» **Work to be completed**: The answer should match the entries below word for word, minus their pictures.

» **Provided records**:
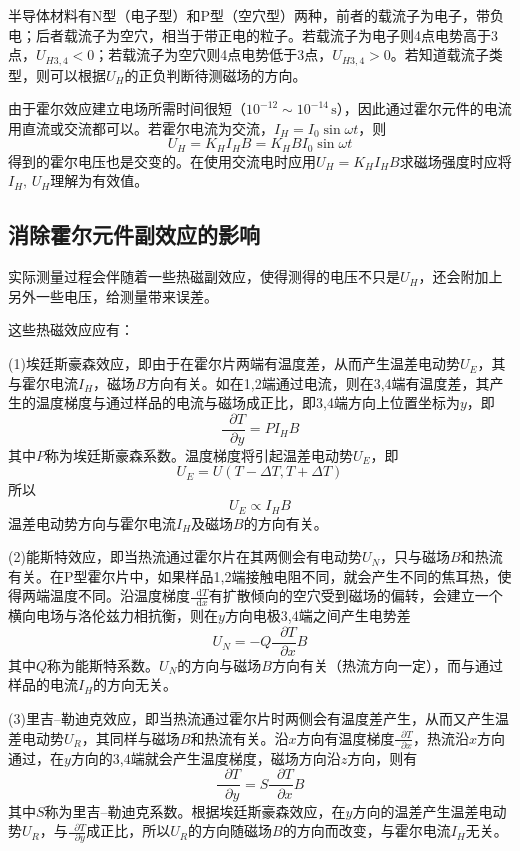 \documentclass[UTF-8,twoside,cs4size]{ctexart}
\newcommand*{\mpar}{\mathop{}\!\partial}
\newcommand*{\dif}{\mathop{}\!\mathrm{d}}
\begin{document}
	半导体材料有N型（电子型）和P型（空穴型）两种，前者的载流子为电子，带负电；后者载流子为空穴，相当于带正电的粒子。若载流子为电子则4点电势高于3点，$ U_{H3,4}<0 $；若载流子为空穴则4点电势低于3点，$ U_{H3,4}>0 $。若知道载流子类型，则可以根据$ U_H $的正负判断待测磁场的方向。
	
	由于霍尔效应建立电场所需时间很短（$ 10^{-12}\sim10^{-14}\,\mathrm s $），因此通过霍尔元件的电流用直流或交流都可以。若霍尔电流为交流，$ I_H=I_0\sin\omega t $，则
	\[U_H=K_HI_HB=K_HBI_0\sin\omega t\]
	得到的霍尔电压也是交变的。在使用交流电时应用$ U_H=K_HI_HB $求磁场强度时应将$ I_H,\,U_H $理解为有效值。
	
	\subsection{消除霍尔元件副效应的影响}
	实际测量过程会伴随着一些热磁副效应，使得测得的电压不只是$ U_H $，还会附加上另外一些电压，给测量带来误差。
	
	这些热磁效应应有：	
	
	{\kaishu (1)埃廷斯豪森效应，即由于在霍尔片两端有温度差，从而产生温差电动势$ U_E $，其与霍尔电流$ I_H $，磁场$ B $方向有关。如在1,2端通过电流，则在3,4端有温度差，其产生的温度梯度与通过样品的电流与磁场成正比，即3,4端方向上位置坐标为$ y $，即
	\[\frac{\mpar T}{\mpar y}=PI_HB\]
	其中$ P $称为埃廷斯豪森系数。温度梯度将引起温差电动势$ U_E $，即
	\[U_E=U(T-\Delta T,T+\Delta T)\]
	所以
	\[U_E\propto I_HB\]
	温差电动势方向与霍尔电流$ I_H $及磁场$ B $的方向有关。}
	
	{\kaishu (2)能斯特效应，即当热流通过霍尔片在其两侧会有电动势$ U_N $，只与磁场$ B $和热流有关。在P型霍尔片中，如果样品1,2端接触电阻不同，就会产生不同的焦耳热，使得两端温度不同。沿温度梯度$ \frac{\dif T}{\dif x} $有扩散倾向的空穴受到磁场的偏转，会建立一个横向电场与洛伦兹力相抗衡，则在$ y $方向电极3,4端之间产生电势差
	\[U_N=-Q\frac{\mpar T}{\mpar x}B\]
	其中$ Q $称为能斯特系数。$ U_N $的方向与磁场$ B $方向有关（热流方向一定），而与通过样品的电流$ I_H $的方向无关。}
	
	{\kaishu (3)里吉--勒迪克效应，即当热流通过霍尔片时两侧会有温度差产生，从而又产生温差电动势$ U_R $，其同样与磁场$ B $和热流有关。沿$ x $方向有温度梯度$ \frac{\mpar T}{\mpar x} $，热流沿$ x $方向通过，在$ y $方向的3,4端就会产生温度梯度，磁场方向沿$ z $方向，则有
	\[\frac{\mpar T}{\mpar y}=S\frac{\mpar T}{\mpar x}B\]
	其中$ S $称为里吉--勒迪克系数。根据埃廷斯豪森效应，在$ y $方向的温差产生温差电动势$ U_R $，与$ \frac{\mpar T}{\mpar y} $成正比，所以$ U_R $的方向随磁场$ B $的方向而改变，与霍尔电流$ I_H $无关。}
\end{document}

» **Task response**:
 \documentclass[UTF-8,twoside,cs4size]{ctexart}
\newcommand*{\mpar}{\mathop{}\!\partial}
\newcommand*{\dif}{\mathop{}\!\mathrm{d}}
\begin{document}
	半导体材料有N型（电子型）和P型（空穴型）两种，前者的载流子为电子，带负电；后者载流子为空穴，相当于带正电的粒子。若载流子为电子则4点电势高于3点，$ U_{H3,4}<0 $；若载流子为空穴则4点电势低于3点，$ U_{H3,4}>0 $。若知道载流子类型，则可以根据$ U_H $的正负判断待测磁场的方向。
	
	由于霍尔效应建立电场所需时间很短（$ 10^{-12}\sim10^{-14}\,\mathrm s $），因此通过霍尔元件的电流用直流或交流都可以。若霍尔电流为交流，$ I_H=I_0\sin\omega t $，则
	\[U_H=K_HI_HB=K_HBI_0\sin\omega t\]
	得到的霍尔电压也是交变的。在使用交流电时应用$ U_H=K_HI_HB $求磁场强度时应将$ I_H,\,U_H $理解为有效值。
	
	\subsection{消除霍尔元件副效应的影响}
	实际测量过程会伴随着一些热磁副效应，使得测得的电压不只是$ U_H $，还会附加上另外一些电压，给测量带来误差。
	
	这些热磁效应应有：	
	
	{\kaishu (1)埃廷斯豪森效应，即由于在霍尔片两端有温度差，从而产生温差电动势$ U_E $，其与霍尔电流$ I_H $，磁场$ B $方向有关。如在1,2端通过电流，则在3,4端有温度差，其产生的温度梯度与通过样品的电流与磁场成正比，即3,4端方向上位置坐标为$ y $，即
	\[\frac{\mpar T}{\mpar y}=PI_HB\]
	其中$ P $称为埃廷斯豪森系数。温度梯度将引起温差电动势$ U_E $，即
	\[U_E=U(T-\Delta T,T+\Delta T)\]
	所以
	\[U_E\propto I_HB\]
	温差电动势方向与霍尔电流$ I_H $及磁场$ B $的方向有关。}
	
	{\kaishu (2)能斯特效应，即当热流通过霍尔片在其两侧会有电动势$ U_N $，只与磁场$ B $和热流有关。在P型霍尔片中，如果样品1,2端接触电阻不同，就会产生不同的焦耳热，使得两端温度不同。沿温度梯度$ \frac{\dif T}{\dif x} $有扩散倾向的空穴受到磁场的偏转，会建立一个横向电场与洛伦兹力相抗衡，则在$ y $方向电极3,4端之间产生电势差
	\[U_N=-Q\frac{\mpar T}{\mpar x}B\]
	其中$ Q $称为能斯特系数。$ U_N $的方向与磁场$ B $方向有关（热流方向一定），而与通过样品的电流$ I_H $的方向无关。}
	
	{\kaishu (3)里吉--勒迪克效应，即当热流通过霍尔片时两侧会有温度差产生，从而又产生温差电动势$ U_R $，其同样与磁场$ B $和热流有关。沿$ x $方向有温度梯度$ \frac{\mpar T}{\mpar x} $，热流沿$ x $方向通过，在$ y $方向的3,4端就会产生温度梯度，磁场方向沿$ z $方向，则有
	\[\frac{\mpar T}{\mpar y}=S\frac{\mpar T}{\mpar x}B\]
	其中$ S $称为里吉--勒迪克系数。根据埃廷斯豪森效应，在$ y $方向的温差产生温差电动势$ U_R $，与$ \frac{\mpar T}{\mpar y} $成正比，所以$ U_R $的方向随磁场$ B $的方向而改变，与霍尔电流$ I_H $无关。}
\end{document}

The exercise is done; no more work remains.